Dataset entries

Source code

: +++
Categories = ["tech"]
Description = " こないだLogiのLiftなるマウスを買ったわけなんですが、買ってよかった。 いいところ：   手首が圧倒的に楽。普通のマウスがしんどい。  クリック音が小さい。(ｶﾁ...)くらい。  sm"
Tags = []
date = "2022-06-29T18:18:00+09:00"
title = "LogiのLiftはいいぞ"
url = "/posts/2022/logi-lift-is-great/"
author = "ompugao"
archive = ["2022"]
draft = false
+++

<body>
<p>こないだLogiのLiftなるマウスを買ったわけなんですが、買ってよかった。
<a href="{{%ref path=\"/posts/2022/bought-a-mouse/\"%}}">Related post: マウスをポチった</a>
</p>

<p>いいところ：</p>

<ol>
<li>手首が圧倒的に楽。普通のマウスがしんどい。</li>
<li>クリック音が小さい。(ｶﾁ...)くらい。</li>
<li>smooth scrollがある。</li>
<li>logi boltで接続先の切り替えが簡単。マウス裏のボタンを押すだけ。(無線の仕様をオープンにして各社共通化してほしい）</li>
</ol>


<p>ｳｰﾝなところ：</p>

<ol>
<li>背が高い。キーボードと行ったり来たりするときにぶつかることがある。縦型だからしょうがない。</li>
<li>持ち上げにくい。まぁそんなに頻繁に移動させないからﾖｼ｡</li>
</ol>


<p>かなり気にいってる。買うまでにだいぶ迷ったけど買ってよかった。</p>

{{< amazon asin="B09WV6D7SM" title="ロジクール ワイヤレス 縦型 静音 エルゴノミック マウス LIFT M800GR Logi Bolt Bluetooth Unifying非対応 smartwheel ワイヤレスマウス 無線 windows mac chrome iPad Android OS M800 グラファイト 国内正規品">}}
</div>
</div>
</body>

Required action >>
If a line above holds the word "手首が圧倒的に楽", copy it.

Output for this exercise >>
Description = " こないだLogiのLiftなるマウスを買ったわけなんですが、買ってよかった。 いいところ：   手首が圧倒的に楽。普通のマウスがしんどい。  クリック音が小さい。(ｶﾁ...)くらい。  sm"
<li>手首が圧倒的に楽。普通のマウスがしんどい。</li>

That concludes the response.